Le Niger à la croisée des chemins

Les prochaines élections locales et nationales constituent sans doute un test majeur non seulement pour la solidité du processus démocratique mais aussi pour la cohésion nationale et l’image que les Nigériens se font d’eux-mêmes.
L’émergence d’un candidat que d’aucuns considèrent atypique semble bousculer les schémas et les représentations en vigueur dans le pays depuis sa création.

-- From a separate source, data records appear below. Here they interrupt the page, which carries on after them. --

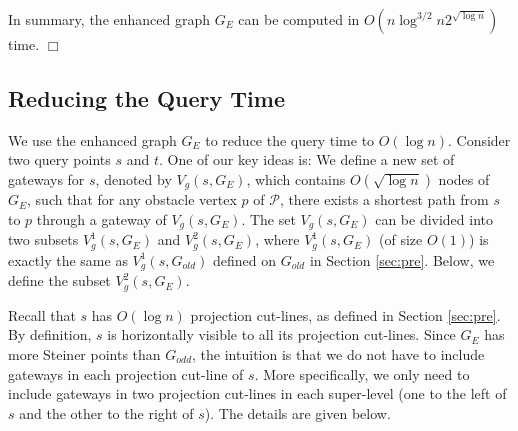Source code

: \documentclass[english,runningheads,11pt]{llncs}
\def\calP{\mathcal{P}}
\newenvironment{proof}{\noindent {\textbf{Proof:}}\rm}{\hfill $\Box$\rm}
\begin{document}
\begin{proof}
In summary, the enhanced graph $G_E$ can be computed in
$O(n\log^{3/2}n2^{\sqrt{\log n}})$ time.
\end{proof}

\subsection{Reducing the Query Time}

We use the enhanced graph $G_E$ to reduce the query time to $O(\log n)$.
Consider two query points $s$ and $t$. One of our key ideas is: We
define a new set of gateways for $s$, denoted by $V_g(s,G_E)$, which
contains $O(\sqrt{\log n})$ nodes of $G_E$, such that
for any obstacle vertex $p$ of $\calP$, there
exists a shortest path from $s$ to $p$ through a gateway of
$V_g(s,G_E)$. The set $V_g(s,G_E)$ can be divided into two subsets $V^1_g(s,G_E)$ and
$V^2_g(s,G_E)$, where $V^1_g(s,G_E)$ (of size $O(1)$) is exactly the same as
$V^1_g(s,G_{old})$ defined on $G_{old}$ in Section \ref{sec:pre}. Below,
we define the subset $V^2_g(s,G_E)$.

Recall that $s$ has $O(\log n)$ projection cut-lines, as defined in
Section \ref{sec:pre}. By definition, $s$ is horizontally visible to all its
projection cut-lines. Since $G_E$ has more Steiner points than $G_{odd}$, the intuition is that we do not have to include gateways in each projection cut-line of $s$. More specifically, we only need to include gateways in two projection cut-lines in each super-level (one to the left of $s$ and the other to the right of $s$). The details are given below.
\end{document}
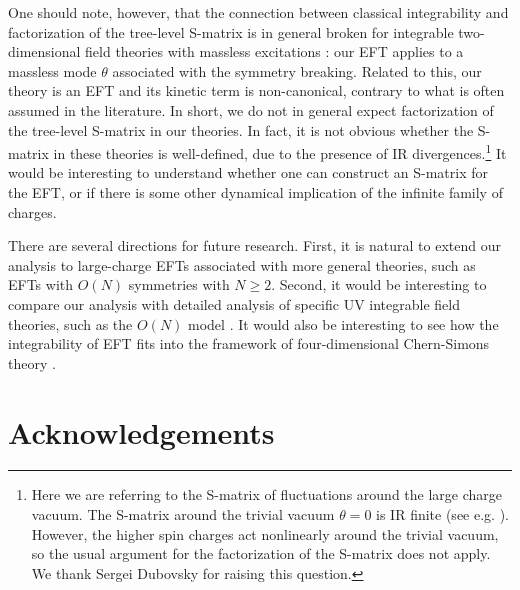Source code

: \documentclass[12pt]{article}
\begin{document}
One should note, however, that the connection between classical integrability and factorization of the tree-level S-matrix
is in general broken for  integrable two-dimensional field theories with massless excitations \cite{Hoare:2018jim}:
our EFT applies to a massless mode $\theta$ associated with the symmetry breaking. 
Related to this, our theory is an EFT and its kinetic term is 
non-canonical, contrary to what is often assumed in the literature. In short, we do not in general
expect factorization of the tree-level S-matrix in our theories. In fact, it is not obvious whether the S-matrix in these theories is well-defined, due to the presence of IR divergences.\footnote{Here we are referring to the S-matrix of fluctuations around the large charge vacuum. The S-matrix around the trivial vacuum $\theta=0$ is IR finite (see e.g. \cite{Dubovsky:2012sh}).  However, the higher spin charges act nonlinearly around the trivial vacuum, so the usual argument \cite{Parke:1980ki,Dorey:1996gd} for the factorization of the S-matrix does not apply. We thank Sergei Dubovsky for raising this question.} It would be interesting to understand whether one can construct an S-matrix for the EFT, or if there is some other dynamical implication of the infinite family of charges.

There are several directions for future research. First, it is natural to extend our analysis to 
large-charge EFTs associated with more general theories, such as EFTs with $O(N)$ symmetries with $N\ge 2$.
Second, it would be interesting to compare our analysis with 
detailed analysis of specific UV integrable field theories, 
such as the $O(N)$ model \cite{DiPietro:2021yxb,Marino:2021dzn}.
It would also be interesting to see how the integrability of EFT fits into the framework of four-dimensional Chern-Simons theory \cite{Costello:2019tri,Ashwinkumar:2023zbu}.

\section*{Acknowledgements}
\end{document}
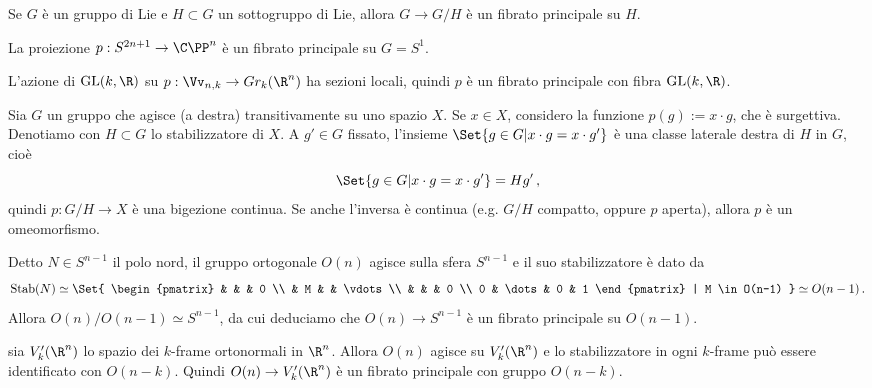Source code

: \begin{ex}
	Se $G$ è un gruppo di Lie e $H \subset G$ un sottogruppo di Lie,
	allora $G \to G/H$ è un fibrato principale su $H$.
\end{ex}

\begin{ex}
	La proiezione $p : S^{2n+1} \to \C\PP^{n}$
	è un fibrato principale su $G=S^{1}$.
\end{ex}

\begin{exercise}
	L'azione di $\mathrm{GL}(k,\R)$ su $p:\Vv_{n,k} \to Gr_{k}(\R^{n})$
	ha sezioni locali, quindi $p$ è un fibrato principale con fibra $\mathrm{GL}(k,\R)$.
\end{exercise}

Sia $G$ un gruppo che agisce (a destra) transitivamente su uno spazio $X$.
Se $x \in X$, considero la funzione $p(g) := x \cdot g$, che è surgettiva.
Denotiamo con $H \subset G$ lo stabilizzatore di $X$. 
A $g' \in G$ fissato, l'insieme
$\Set{g \in G | x \cdot g = x \cdot g'}$
è una classe laterale destra di $H$ in $G$,
cioè
\begin{equation*}
	\Set{g \in G | x \cdot g = x \cdot g'} = Hg'\,,
\end{equation*}
quindi $p:G/H \to X$ è una bigezione continua.
Se anche l'inversa è continua (e.g. $G/H$ compatto, oppure $p$ aperta),
allora $p$ è un omeomorfismo.

\begin{ex}
	Detto $N \in S^{n-1}$ il polo nord, il gruppo ortogonale $O(n)$ agisce sulla sfera $S^{n-1}$ 
	e il suo stabilizzatore è dato da
	\begin{equation*}
	 	\mathrm{Stab}(N) \simeq 
	 	\Set{
	 	\begin{pmatrix}
	 		& & & 0 \\
	 		& M & & \vdots \\
	 		& & & 0 \\
	 		0 & \dots & 0 & 1
	 	\end{pmatrix} | M \in O(n-1)
	 	}
	 	\simeq O(n-1)\,.
	 \end{equation*} 
	 Allora $O(n)/O(n-1) \simeq S^{n-1}$, da cui deduciamo che $O(n) \to S^{n-1}$
	 è un fibrato principale su $O(n-1)$.
\end{ex}

\begin{ex}
	sia $V_{k}'(\R^{n})$ lo spazio dei $k$-frame ortonormali in $\R^{n}$.
	Allora $O(n)$ agisce su $V_{k}'(\R^{n})$ e lo stabilizzatore in ogni $k$-frame
	può essere identificato con $O(n-k)$. Quindi $O(n) \to V_{k}'(\R^{n})$ è un
	fibrato principale con gruppo $O(n-k)$.
\end{ex}

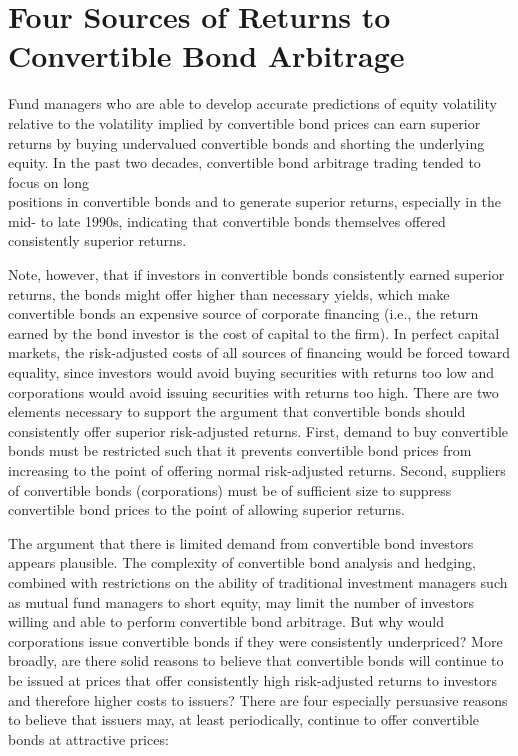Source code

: \documentclass[11pt]{article}
\begin{document}
\section*{Four Sources of Returns to Convertible Bond Arbitrage}
Fund managers who are able to develop accurate predictions of equity volatility relative to the volatility implied by convertible bond prices can earn superior returns by buying undervalued convertible bonds and shorting the underlying equity. In the past two decades, convertible bond arbitrage trading tended to focus on long\\
positions in convertible bonds and to generate superior returns, especially in the mid- to late 1990s, indicating that convertible bonds themselves offered consistently superior returns.

Note, however, that if investors in convertible bonds consistently earned superior returns, the bonds might offer higher than necessary yields, which make convertible bonds an expensive source of corporate financing (i.e., the return earned by the bond investor is the cost of capital to the firm). In perfect capital markets, the risk-adjusted costs of all sources of financing would be forced toward equality, since investors would avoid buying securities with returns too low and corporations would avoid issuing securities with returns too high. There are two elements necessary to support the argument that convertible bonds should consistently offer superior risk-adjusted returns. First, demand to buy convertible bonds must be restricted such that it prevents convertible bond prices from increasing to the point of offering normal risk-adjusted returns. Second, suppliers of convertible bonds (corporations) must be of sufficient size to suppress convertible bond prices to the point of allowing superior returns.

The argument that there is limited demand from convertible bond investors appears plausible. The complexity of convertible bond analysis and hedging, combined with restrictions on the ability of traditional investment managers such as mutual fund managers to short equity, may limit the number of investors willing and able to perform convertible bond arbitrage. But why would corporations issue convertible bonds if they were consistently underpriced? More broadly, are there solid reasons to believe that convertible bonds will continue to be issued at prices that offer consistently high risk-adjusted returns to investors and therefore higher costs to issuers? There are four especially persuasive reasons to believe that issuers may, at least periodically, continue to offer convertible bonds at attractive prices:
\end{document}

Les élections prévues fin 2020 et début 2021 au Niger, provoquent comme à l’accoutumée une effervescence qui n’épargne aucun pan de la société. Avec près de 150 partis politiques qui auraient un agrément des autorités compétentes pour compétir et aller à la rencontre du suffrage des électeurs. On pourrait par conséquent parler de multipartisme et d’une pluralité sans précèdent d’acteurs politiques. Est-on pour autant fondé à parler d’une réelle diversité de projets politiques et d’une alternative à ce que nous connaissons depuis le début du processus démocratique dans ce pays ?
Le concassage méthodique dont ont été victimes les principaux partis de l’opposition s’ajoute à une prolifération de petits partis politiques aboutissant à un paysage politique improductif pour assurer une réelle compétition et offrir un choix judicieux aux citoyens.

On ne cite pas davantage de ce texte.